In Washington, lawmakers took a step toward making oil companies face unlimited liabilities from offshore spills like the one sullying the U.S. Gulf Coast.
The relief well, one of two being drilled, will still take several weeks to reach the spewing oil pipe, Interior Secretary Ken Salazar told U.S. lawmakers. The relief wells are intended to intersect and then plug the ruptured deep-sea well.
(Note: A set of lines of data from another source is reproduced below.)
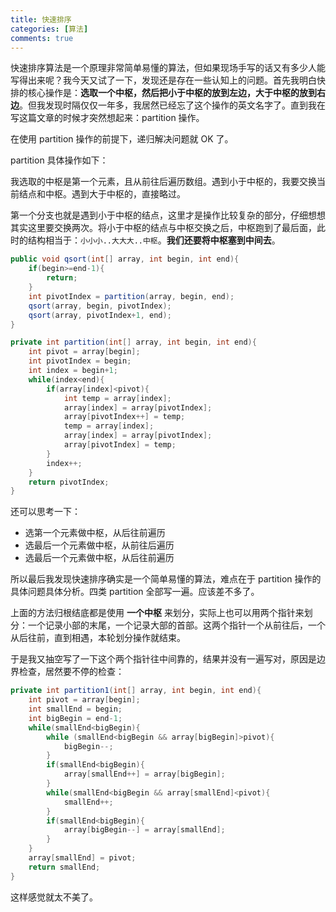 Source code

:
 ```yaml
---
title: 快速排序
categories: [算法]
comments: true
---
```


快速排序算法是一个原理非常简单易懂的算法，但如果现场手写的话又有多少人能写得出来呢？我今天又试了一下，发现还是存在一些认知上的问题。首先我明白快排的核心操作是：**选取一个中枢，然后把小于中枢的放到左边，大于中枢的放到右边**。但我发现时隔仅仅一年多，我居然已经忘了这个操作的英文名字了。直到我在写这篇文章的时候才突然想起来：partition 操作。

在使用 partition 操作的前提下，递归解决问题就 OK 了。

<!--more-->

partition 具体操作如下：

我选取的中枢是第一个元素，且从前往后遍历数组。遇到小于中枢的，我要交换当前结点和中枢。遇到大于中枢的，直接略过。

第一个分支也就是遇到小于中枢的结点，这里才是操作比较复杂的部分，仔细想想其实这里要交换两次。将小于中枢的结点与中枢交换之后，中枢跑到了最后面，此时的结构相当于：`小小小..大大大..中枢`。**我们还要将中枢塞到中间去**。

```java
public void qsort(int[] array, int begin, int end){
    if(begin>=end-1){
        return;
    }
    int pivotIndex = partition(array, begin, end);
    qsort(array, begin, pivotIndex);
    qsort(array, pivotIndex+1, end);
}

private int partition(int[] array, int begin, int end){
    int pivot = array[begin];
    int pivotIndex = begin;
    int index = begin+1;
    while(index<end){
        if(array[index]<pivot){
            int temp = array[index];
            array[index] = array[pivotIndex];
            array[pivotIndex++] = temp;
            temp = array[index];
            array[index] = array[pivotIndex];
            array[pivotIndex] = temp;
        }
        index++;
    }
    return pivotIndex;
}
```

还可以思考一下：

- 选第一个元素做中枢，从后往前遍历
- 选最后一个元素做中枢，从前往后遍历
- 选最后一个元素做中枢，从后往前遍历

所以最后我发现快速排序确实是一个简单易懂的算法，难点在于 partition 操作的具体问题具体分析。四类 partition 全部写一遍。应该差不多了。

上面的方法归根结底都是使用 **一个中枢** 来划分，实际上也可以用两个指针来划分：一个记录小部的末尾，一个记录大部的首部。这两个指针一个从前往后，一个从后往前，直到相遇，本轮划分操作就结束。

于是我又抽空写了一下这个两个指针往中间靠的，结果并没有一遍写对，原因是边界检查，居然要不停的检查：

```java
private int partition1(int[] array, int begin, int end){
    int pivot = array[begin];
    int smallEnd = begin;
    int bigBegin = end-1;
    while(smallEnd<bigBegin){
        while (smallEnd<bigBegin && array[bigBegin]>pivot){
            bigBegin--;
        }
        if(smallEnd<bigBegin){
            array[smallEnd++] = array[bigBegin];
        }
        while(smallEnd<bigBegin && array[smallEnd]<pivot){
            smallEnd++;
        }
        if(smallEnd<bigBegin){
            array[bigBegin--] = array[smallEnd];
        }
    }
    array[smallEnd] = pivot;
    return smallEnd;
}
```

这样感觉就太不美了。
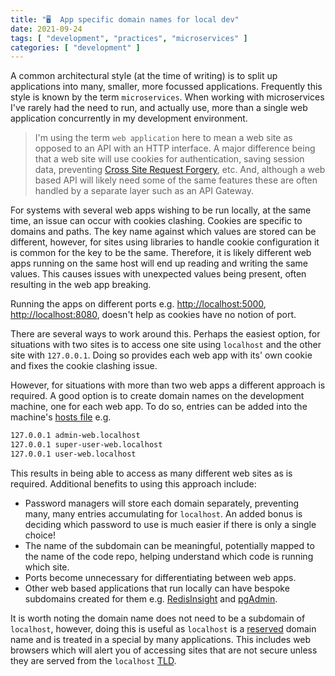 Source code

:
 ```yaml
---
title: "🖥️  App specific domain names for local dev"
date: 2021-09-24
tags: [ "development", "practices", "microservices" ]
categories: [ "development" ]
---
```


A common architectural style (at the time of writing) is to split up
applications into many, smaller, more focussed applications. Frequently this
style is known by the term `microservices`. When working with microservices
I've rarely had the need to run, and actually use, more than a single web
application concurrently in my development environment.
> I'm using the term `web application` here to mean a web site as opposed to an
> API with an HTTP
> interface. A major difference being that a web site will use cookies for
> authentication, saving session data, preventing
> [Cross Site Request Forgery](https://owasp.org/www-community/attacks/csrf),
> etc. And, although a web based API will likely need some of the same features
> these are often handled by a separate layer such as an API Gateway.

For systems with several web apps wishing to be run locally, at the same time,
an issue can occur with cookies clashing. Cookies are specific to domains and
paths. The key name against which values are stored can be
different, however, for sites using libraries to handle cookie configuration it
is common for the key to be the same. Therefore, it is likely different web
apps running on the same host will end up
reading and writing the same values. This causes issues with unexpected values
being present, often resulting in the web app breaking.

Running the apps on different ports e.g.
[http://localhost:5000](http://localhost:5000),
[http://localhost:8080](http://localhost:8080), doesn't help as cookies have no
notion of port.

There are several ways to work around this. Perhaps the easiest option, for
situations with two sites is to access one site using `localhost` and the other
site with `127.0.0.1`. Doing so provides each web app with its' own cookie and
fixes the cookie clashing issue.

However, for situations with more than two web apps a different approach is
required. A good option is to create domain names on the development machine,
one for each web app. To do so, entries can be added into the machine's
[hosts file](https://en.wikipedia.org/wiki/Hosts_(file)) e.g.

```sh
127.0.0.1 admin-web.localhost
127.0.0.1 super-user-web.localhost
127.0.0.1 user-web.localhost
```

This results in being able to access as many different web sites as is
required. Additional benefits to using this approach include:

* Password managers will store each domain separately, preventing many, many
  entries accumulating for `localhost`. An added bonus is deciding which password
  to use is much easier if there is only a single choice!
* The name of the subdomain can be meaningful, potentially mapped to the name
  of the code repo, helping understand which code is running which site.
* Ports become unnecessary for differentiating between web apps.
* Other web based applications that run locally can have bespoke subdomains
  created for them e.g.
  [RedisInsight](https://redis.com/redis-enterprise/redis-insight/) and
  [pgAdmin](https://www.pgadmin.org/).

It is worth noting the domain name does not need to be a subdomain of
`localhost`, however, doing this is useful as `localhost` is a
[reserved](https://en.wikipedia.org/wiki/.localhost) domain name and is treated
in a special by many applications. This includes web browsers which will alert
you of accessing sites that are not secure unless they are served from the
`localhost` [TLD](https://en.wikipedia.org/wiki/Top-level_domain).
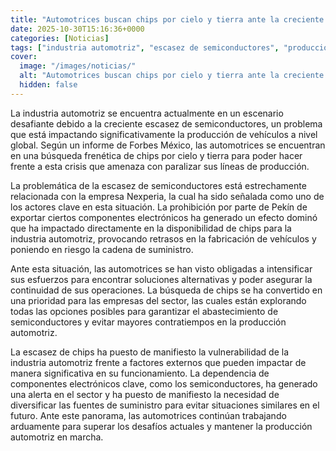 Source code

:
 ```yaml
---
title: "Automotrices buscan chips por cielo y tierra ante la creciente escasez de semiconductores"
date: 2025-10-30T15:16:36+0000
categories: [Noticias]
tags: ["industria automotriz", "escasez de semiconductores", "producción de vehículos", "crisis de chips", "Nexperia", "cadena de suministro", "fabricación de vehículos."]
cover:
  image: "/images/noticias/"
  alt: "Automotrices buscan chips por cielo y tierra ante la creciente escasez de semiconductores"
  hidden: false
---
```


La industria automotriz se encuentra actualmente en un escenario desafiante debido a la creciente escasez de semiconductores, un problema que está impactando significativamente la producción de vehículos a nivel global. Según un informe de Forbes México, las automotrices se encuentran en una búsqueda frenética de chips por cielo y tierra para poder hacer frente a esta crisis que amenaza con paralizar sus líneas de producción.

La problemática de la escasez de semiconductores está estrechamente relacionada con la empresa Nexperia, la cual ha sido señalada como uno de los actores clave en esta situación. La prohibición por parte de Pekín de exportar ciertos componentes electrónicos ha generado un efecto dominó que ha impactado directamente en la disponibilidad de chips para la industria automotriz, provocando retrasos en la fabricación de vehículos y poniendo en riesgo la cadena de suministro.

Ante esta situación, las automotrices se han visto obligadas a intensificar sus esfuerzos para encontrar soluciones alternativas y poder asegurar la continuidad de sus operaciones. La búsqueda de chips se ha convertido en una prioridad para las empresas del sector, las cuales están explorando todas las opciones posibles para garantizar el abastecimiento de semiconductores y evitar mayores contratiempos en la producción automotriz.

La escasez de chips ha puesto de manifiesto la vulnerabilidad de la industria automotriz frente a factores externos que pueden impactar de manera significativa en su funcionamiento. La dependencia de componentes electrónicos clave, como los semiconductores, ha generado una alerta en el sector y ha puesto de manifiesto la necesidad de diversificar las fuentes de suministro para evitar situaciones similares en el futuro. Ante este panorama, las automotrices continúan trabajando arduamente para superar los desafíos actuales y mantener la producción automotriz en marcha.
The Interior Department, focused on the BP spill, announced it was postponing until later this year planned public hearings on President Barack Obama’s proposal — announced before the BP spill began on April 20 — to expand offshore oil drilling.
Rough weather associated with Alex, the season’s first Atlantic hurricane, threatened to push more oil-polluted water onto U.S. shores and delayed BP’s plans to boost oil containment capacity at its leaking well.
BP has been siphoning some oil from the spewing well. An unknown amount continues to spurt into the sea.
Alex strengthened into a Category 2 hurricane over the Gulf, with sustained winds near 100 miles (155 km) per hour, and was due to hit northeastern Mexico near the border with Texas later yesterday, the National Hurricane Center said.